··· Extracted information ···

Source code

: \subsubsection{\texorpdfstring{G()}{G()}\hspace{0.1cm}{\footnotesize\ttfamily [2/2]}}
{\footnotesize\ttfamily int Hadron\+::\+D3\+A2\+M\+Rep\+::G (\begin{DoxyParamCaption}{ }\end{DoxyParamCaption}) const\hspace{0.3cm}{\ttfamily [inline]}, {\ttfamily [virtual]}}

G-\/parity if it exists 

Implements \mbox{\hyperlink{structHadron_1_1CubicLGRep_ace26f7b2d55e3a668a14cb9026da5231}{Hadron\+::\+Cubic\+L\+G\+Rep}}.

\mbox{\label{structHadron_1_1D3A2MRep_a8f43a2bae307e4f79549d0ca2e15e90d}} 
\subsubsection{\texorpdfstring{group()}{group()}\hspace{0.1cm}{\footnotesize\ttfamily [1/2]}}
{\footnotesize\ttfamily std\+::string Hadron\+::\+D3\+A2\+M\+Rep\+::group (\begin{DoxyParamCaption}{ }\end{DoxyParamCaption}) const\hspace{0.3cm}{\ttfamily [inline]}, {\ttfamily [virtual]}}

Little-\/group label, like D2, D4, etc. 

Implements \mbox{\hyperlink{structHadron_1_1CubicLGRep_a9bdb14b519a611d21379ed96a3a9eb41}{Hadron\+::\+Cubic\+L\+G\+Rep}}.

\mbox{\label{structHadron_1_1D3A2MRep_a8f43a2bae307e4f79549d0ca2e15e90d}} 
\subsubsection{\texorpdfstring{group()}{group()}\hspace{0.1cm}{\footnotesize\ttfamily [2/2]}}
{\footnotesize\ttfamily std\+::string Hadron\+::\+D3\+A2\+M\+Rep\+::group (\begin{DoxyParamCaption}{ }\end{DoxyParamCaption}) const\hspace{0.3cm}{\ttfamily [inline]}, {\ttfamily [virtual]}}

···

**What is needed:** A line belongs in the answer if it contains the word "ttfamily"; copy every such line from the data above.

**Result of the task:**
: \subsubsection{\texorpdfstring{G()}{G()}\hspace{0.1cm}{\footnotesize\ttfamily [2/2]}}
{\footnotesize\ttfamily int Hadron\+::\+D3\+A2\+M\+Rep\+::G (\begin{DoxyParamCaption}{ }\end{DoxyParamCaption}) const\hspace{0.3cm}{\ttfamily [inline]}, {\ttfamily [virtual]}}
\subsubsection{\texorpdfstring{group()}{group()}\hspace{0.1cm}{\footnotesize\ttfamily [1/2]}}
{\footnotesize\ttfamily std\+::string Hadron\+::\+D3\+A2\+M\+Rep\+::group (\begin{DoxyParamCaption}{ }\end{DoxyParamCaption}) const\hspace{0.3cm}{\ttfamily [inline]}, {\ttfamily [virtual]}}
\subsubsection{\texorpdfstring{group()}{group()}\hspace{0.1cm}{\footnotesize\ttfamily [2/2]}}
{\footnotesize\ttfamily std\+::string Hadron\+::\+D3\+A2\+M\+Rep\+::group (\begin{DoxyParamCaption}{ }\end{DoxyParamCaption}) const\hspace{0.3cm}{\ttfamily [inline]}, {\ttfamily [virtual]}}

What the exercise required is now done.